- _Work request_
Return every line from the one with "GetTime with GetStaticTime." through the one with "the game pauses.", inclusive, exactly as it appears below.

- _Records to process_
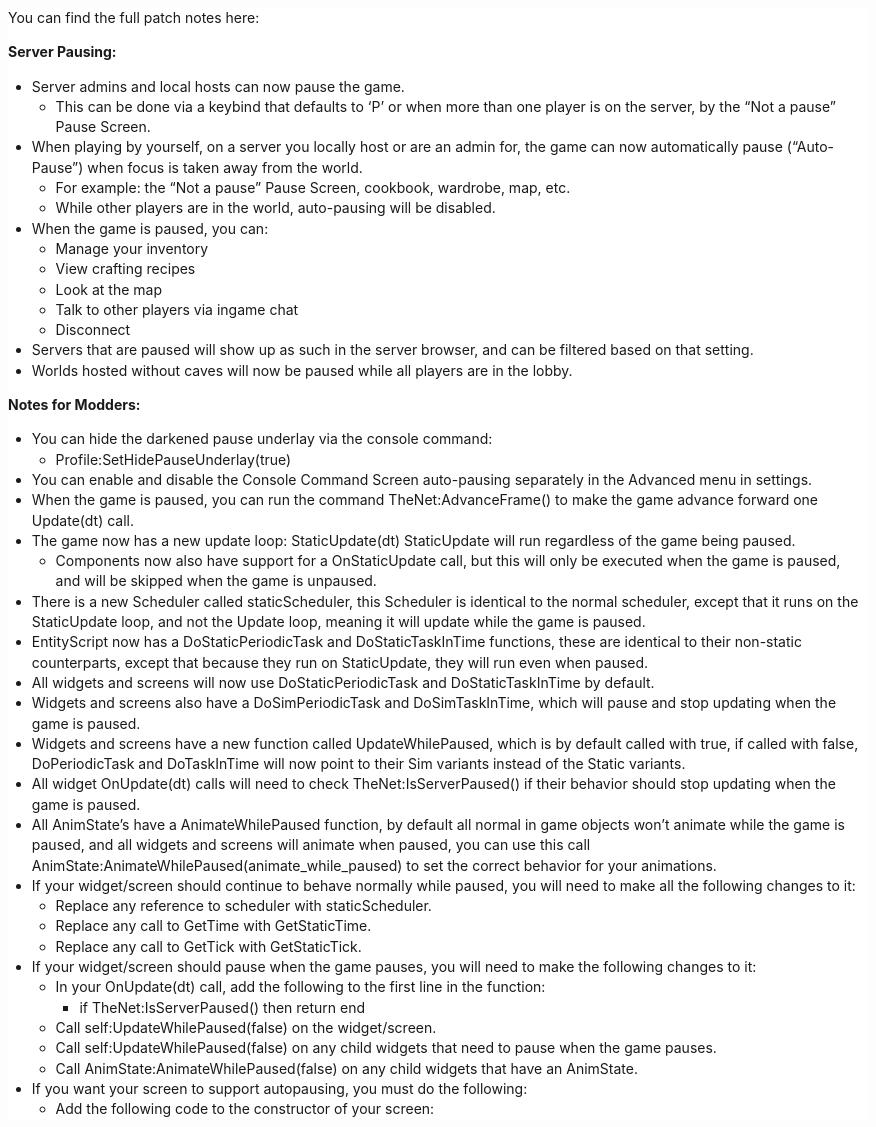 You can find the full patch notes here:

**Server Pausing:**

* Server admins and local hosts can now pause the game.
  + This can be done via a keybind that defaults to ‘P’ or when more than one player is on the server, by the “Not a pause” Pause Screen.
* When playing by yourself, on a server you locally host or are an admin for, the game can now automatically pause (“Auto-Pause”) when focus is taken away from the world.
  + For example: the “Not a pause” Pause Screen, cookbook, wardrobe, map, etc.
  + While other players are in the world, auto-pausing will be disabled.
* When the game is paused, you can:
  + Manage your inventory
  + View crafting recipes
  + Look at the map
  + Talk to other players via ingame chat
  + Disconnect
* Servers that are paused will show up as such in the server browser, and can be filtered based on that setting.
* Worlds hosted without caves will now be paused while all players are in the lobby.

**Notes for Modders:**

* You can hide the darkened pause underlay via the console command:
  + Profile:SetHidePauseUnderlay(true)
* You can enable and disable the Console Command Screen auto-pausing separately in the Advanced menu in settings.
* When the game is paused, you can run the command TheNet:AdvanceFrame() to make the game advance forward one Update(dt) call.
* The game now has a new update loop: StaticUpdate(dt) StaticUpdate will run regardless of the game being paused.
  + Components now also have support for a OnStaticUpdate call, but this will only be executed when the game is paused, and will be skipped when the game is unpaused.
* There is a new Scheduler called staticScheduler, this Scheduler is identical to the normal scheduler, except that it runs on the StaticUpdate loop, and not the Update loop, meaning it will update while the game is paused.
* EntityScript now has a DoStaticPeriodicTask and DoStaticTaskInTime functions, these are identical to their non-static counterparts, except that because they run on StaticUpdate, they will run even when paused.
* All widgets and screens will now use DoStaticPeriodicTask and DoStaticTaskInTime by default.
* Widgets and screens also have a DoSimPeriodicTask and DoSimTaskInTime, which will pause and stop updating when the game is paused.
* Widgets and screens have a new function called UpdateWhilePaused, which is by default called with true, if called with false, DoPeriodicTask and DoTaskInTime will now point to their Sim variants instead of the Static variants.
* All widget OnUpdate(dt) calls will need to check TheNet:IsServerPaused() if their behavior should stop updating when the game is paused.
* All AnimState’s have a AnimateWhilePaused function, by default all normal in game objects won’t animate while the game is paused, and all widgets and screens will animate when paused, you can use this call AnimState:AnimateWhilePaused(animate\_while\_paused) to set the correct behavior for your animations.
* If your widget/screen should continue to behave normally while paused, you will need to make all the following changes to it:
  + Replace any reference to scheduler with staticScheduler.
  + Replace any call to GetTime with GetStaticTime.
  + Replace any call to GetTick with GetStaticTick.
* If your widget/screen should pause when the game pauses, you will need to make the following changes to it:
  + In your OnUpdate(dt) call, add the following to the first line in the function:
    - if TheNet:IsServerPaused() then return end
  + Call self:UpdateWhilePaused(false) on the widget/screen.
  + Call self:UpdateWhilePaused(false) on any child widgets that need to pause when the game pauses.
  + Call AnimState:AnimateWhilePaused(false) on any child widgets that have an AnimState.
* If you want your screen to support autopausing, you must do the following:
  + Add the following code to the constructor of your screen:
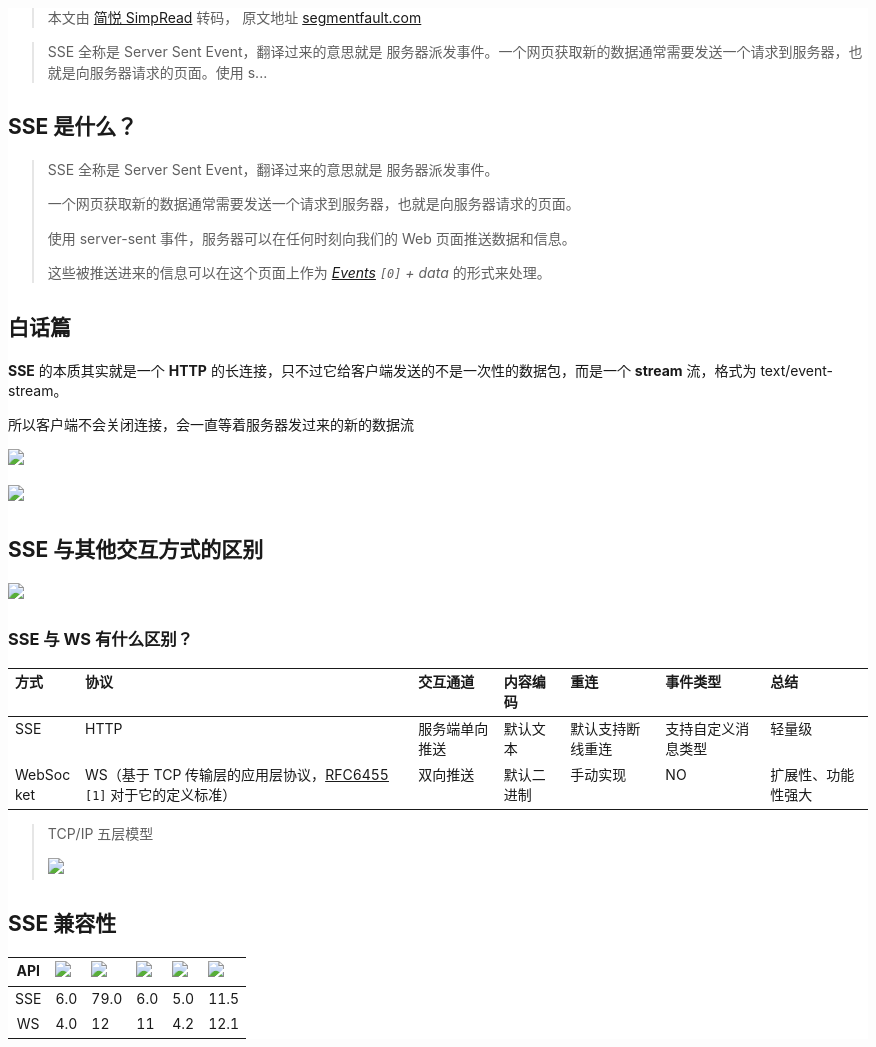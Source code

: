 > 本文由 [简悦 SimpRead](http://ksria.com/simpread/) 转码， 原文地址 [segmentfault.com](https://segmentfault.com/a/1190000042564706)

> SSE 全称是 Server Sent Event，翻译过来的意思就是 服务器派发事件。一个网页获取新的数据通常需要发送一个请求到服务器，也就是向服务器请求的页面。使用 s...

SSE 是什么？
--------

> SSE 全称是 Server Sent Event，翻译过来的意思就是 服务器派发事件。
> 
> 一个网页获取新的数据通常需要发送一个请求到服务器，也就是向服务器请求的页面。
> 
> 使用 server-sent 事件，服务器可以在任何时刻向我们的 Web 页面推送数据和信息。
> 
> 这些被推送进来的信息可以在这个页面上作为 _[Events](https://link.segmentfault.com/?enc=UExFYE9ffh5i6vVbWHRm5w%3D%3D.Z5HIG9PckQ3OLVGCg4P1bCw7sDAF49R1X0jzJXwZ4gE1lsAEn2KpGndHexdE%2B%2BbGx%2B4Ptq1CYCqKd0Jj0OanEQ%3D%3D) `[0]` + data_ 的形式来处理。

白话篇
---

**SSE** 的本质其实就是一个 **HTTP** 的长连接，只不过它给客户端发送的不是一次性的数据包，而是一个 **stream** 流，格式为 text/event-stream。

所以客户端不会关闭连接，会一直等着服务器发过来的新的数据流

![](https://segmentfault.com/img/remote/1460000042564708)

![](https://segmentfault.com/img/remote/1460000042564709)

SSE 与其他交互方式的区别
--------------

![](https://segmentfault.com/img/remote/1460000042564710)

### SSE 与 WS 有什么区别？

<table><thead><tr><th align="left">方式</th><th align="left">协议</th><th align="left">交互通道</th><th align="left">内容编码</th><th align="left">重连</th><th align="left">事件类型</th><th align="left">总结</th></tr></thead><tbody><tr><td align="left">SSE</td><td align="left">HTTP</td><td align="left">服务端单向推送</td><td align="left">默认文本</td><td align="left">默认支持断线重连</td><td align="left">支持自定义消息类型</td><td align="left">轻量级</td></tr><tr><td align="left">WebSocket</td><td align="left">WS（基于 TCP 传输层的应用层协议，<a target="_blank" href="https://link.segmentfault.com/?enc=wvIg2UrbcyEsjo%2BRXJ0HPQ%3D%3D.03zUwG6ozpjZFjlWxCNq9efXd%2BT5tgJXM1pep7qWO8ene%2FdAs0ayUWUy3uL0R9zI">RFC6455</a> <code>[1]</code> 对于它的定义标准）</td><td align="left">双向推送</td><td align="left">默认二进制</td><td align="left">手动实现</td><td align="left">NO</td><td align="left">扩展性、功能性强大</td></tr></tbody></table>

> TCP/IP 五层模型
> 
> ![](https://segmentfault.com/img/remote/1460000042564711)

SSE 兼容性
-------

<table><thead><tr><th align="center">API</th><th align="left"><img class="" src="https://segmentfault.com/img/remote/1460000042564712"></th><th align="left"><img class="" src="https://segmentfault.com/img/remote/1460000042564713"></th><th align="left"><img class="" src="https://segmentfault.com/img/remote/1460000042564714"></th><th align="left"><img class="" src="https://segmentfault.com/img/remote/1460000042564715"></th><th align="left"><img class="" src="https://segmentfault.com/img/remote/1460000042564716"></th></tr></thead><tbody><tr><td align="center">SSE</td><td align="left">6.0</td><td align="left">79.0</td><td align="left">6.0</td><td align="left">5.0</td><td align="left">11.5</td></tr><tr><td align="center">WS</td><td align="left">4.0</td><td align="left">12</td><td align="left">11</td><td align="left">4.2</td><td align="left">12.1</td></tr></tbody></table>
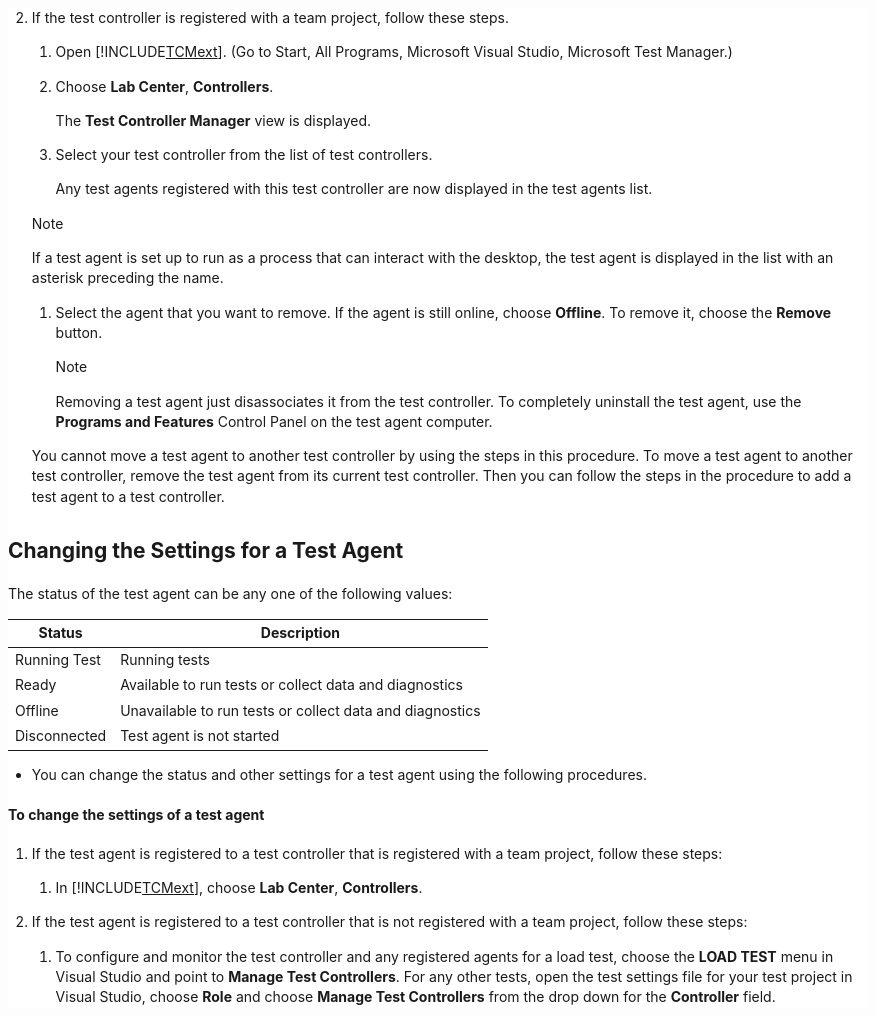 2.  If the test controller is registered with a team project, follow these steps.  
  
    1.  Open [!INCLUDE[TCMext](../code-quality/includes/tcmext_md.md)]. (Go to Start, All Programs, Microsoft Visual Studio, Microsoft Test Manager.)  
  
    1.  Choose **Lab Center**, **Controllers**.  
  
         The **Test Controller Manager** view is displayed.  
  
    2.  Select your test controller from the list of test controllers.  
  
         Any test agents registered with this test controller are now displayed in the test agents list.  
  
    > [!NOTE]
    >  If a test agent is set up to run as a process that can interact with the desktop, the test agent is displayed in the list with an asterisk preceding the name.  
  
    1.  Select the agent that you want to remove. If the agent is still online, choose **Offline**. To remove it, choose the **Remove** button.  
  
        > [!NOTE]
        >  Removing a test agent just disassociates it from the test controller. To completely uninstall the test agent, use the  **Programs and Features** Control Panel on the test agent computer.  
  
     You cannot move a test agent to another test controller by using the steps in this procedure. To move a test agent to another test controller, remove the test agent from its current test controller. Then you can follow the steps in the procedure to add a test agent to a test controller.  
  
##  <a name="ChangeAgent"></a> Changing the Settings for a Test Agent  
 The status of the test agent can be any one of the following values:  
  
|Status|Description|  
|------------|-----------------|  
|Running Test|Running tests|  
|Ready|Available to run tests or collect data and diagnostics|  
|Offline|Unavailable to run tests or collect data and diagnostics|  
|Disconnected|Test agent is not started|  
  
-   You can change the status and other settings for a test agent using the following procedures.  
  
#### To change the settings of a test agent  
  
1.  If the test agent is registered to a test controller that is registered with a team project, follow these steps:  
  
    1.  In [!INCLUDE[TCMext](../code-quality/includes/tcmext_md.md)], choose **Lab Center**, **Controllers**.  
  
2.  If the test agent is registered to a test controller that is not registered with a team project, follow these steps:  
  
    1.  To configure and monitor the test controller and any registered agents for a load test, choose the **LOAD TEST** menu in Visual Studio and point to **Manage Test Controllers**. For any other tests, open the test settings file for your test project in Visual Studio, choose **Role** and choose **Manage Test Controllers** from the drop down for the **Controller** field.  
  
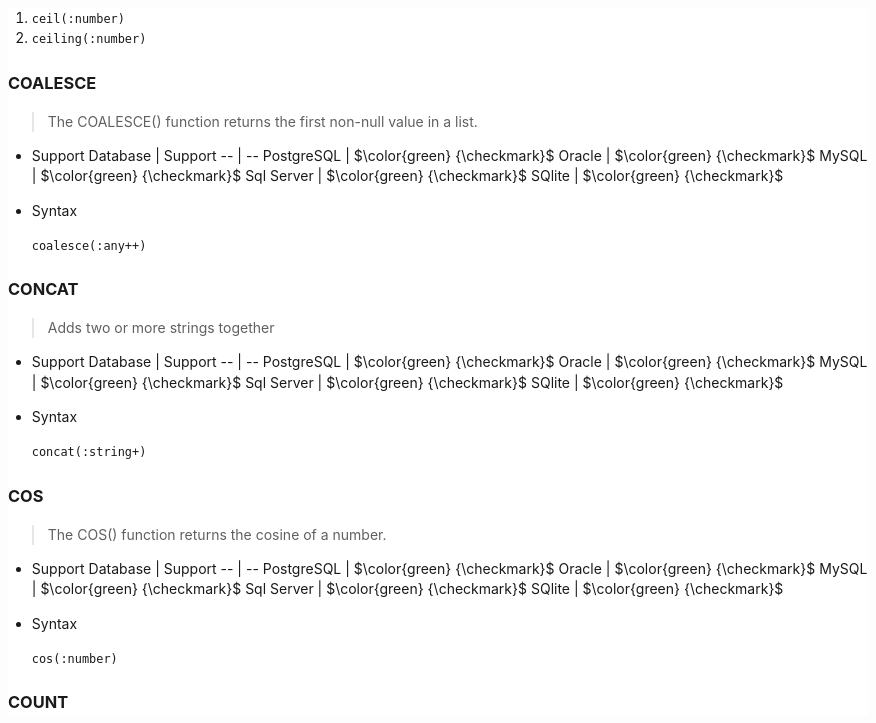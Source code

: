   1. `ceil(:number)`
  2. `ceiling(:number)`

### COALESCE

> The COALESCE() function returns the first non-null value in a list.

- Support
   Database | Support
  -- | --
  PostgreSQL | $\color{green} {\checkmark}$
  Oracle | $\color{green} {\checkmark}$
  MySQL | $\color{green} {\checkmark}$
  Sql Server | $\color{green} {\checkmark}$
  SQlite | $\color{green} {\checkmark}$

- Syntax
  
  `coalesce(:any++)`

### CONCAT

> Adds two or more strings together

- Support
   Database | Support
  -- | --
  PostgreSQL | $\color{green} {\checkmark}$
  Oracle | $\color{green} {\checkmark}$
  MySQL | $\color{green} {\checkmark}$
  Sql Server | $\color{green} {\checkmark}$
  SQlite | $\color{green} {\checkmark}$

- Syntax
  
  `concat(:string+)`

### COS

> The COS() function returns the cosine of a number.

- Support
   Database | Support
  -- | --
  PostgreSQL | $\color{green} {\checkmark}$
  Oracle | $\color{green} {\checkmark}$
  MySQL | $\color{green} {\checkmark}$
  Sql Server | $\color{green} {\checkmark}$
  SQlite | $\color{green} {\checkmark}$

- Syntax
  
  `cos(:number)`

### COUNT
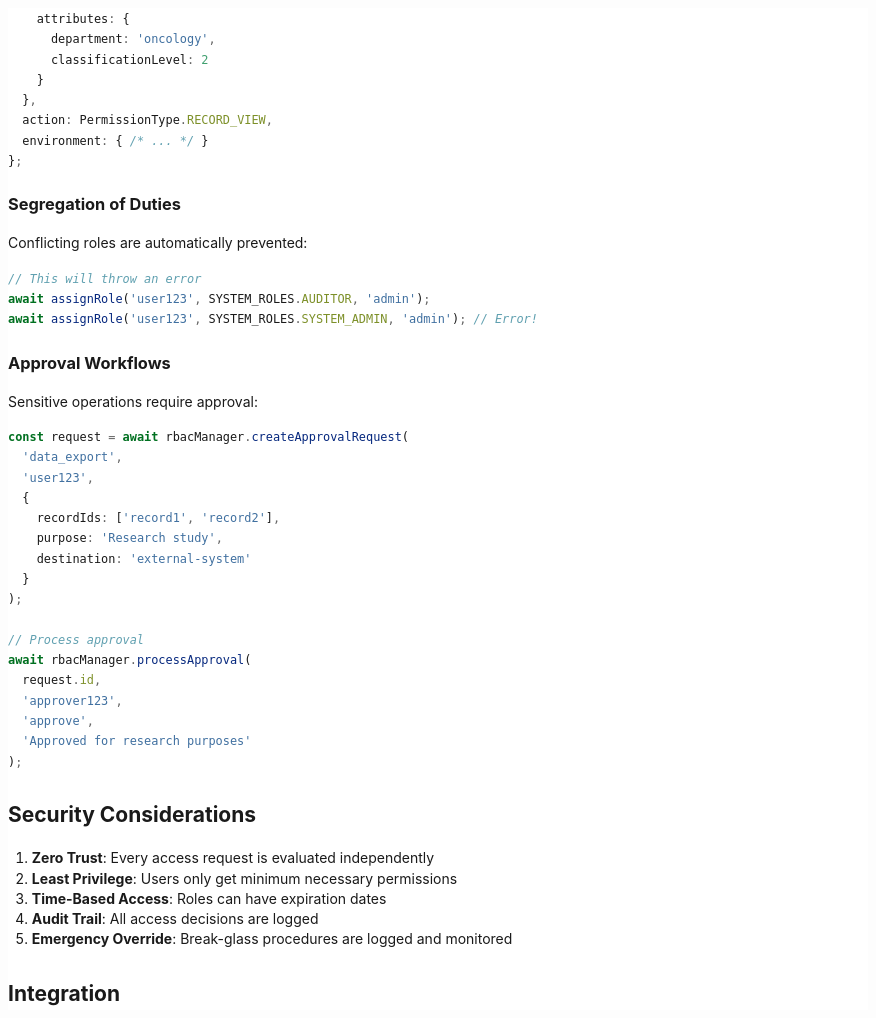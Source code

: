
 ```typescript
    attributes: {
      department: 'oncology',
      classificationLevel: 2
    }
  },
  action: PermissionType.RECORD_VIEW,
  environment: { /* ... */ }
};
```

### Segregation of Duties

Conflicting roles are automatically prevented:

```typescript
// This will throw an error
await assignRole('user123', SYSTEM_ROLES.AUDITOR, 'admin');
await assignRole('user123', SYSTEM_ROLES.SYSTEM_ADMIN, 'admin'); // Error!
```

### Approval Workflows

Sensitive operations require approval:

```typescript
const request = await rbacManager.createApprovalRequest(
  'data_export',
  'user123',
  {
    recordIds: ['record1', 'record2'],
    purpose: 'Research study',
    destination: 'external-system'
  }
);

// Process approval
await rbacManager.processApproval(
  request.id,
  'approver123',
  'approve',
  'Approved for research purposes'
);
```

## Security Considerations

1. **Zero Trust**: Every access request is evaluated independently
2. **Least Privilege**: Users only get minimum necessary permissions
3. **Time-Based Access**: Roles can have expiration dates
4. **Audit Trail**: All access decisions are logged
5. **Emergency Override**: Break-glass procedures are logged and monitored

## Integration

- _Answer area_
  + Replace any call to GetTime with GetStaticTime.
  + Replace any call to GetTick with GetStaticTick.
* If your widget/screen should pause when the game pauses, you will need to make the following changes to it:
  + In your OnUpdate(dt) call, add the following to the first line in the function:
    - if TheNet:IsServerPaused() then return end
  + Call self:UpdateWhilePaused(false) on the widget/screen.
  + Call self:UpdateWhilePaused(false) on any child widgets that need to pause when the game pauses.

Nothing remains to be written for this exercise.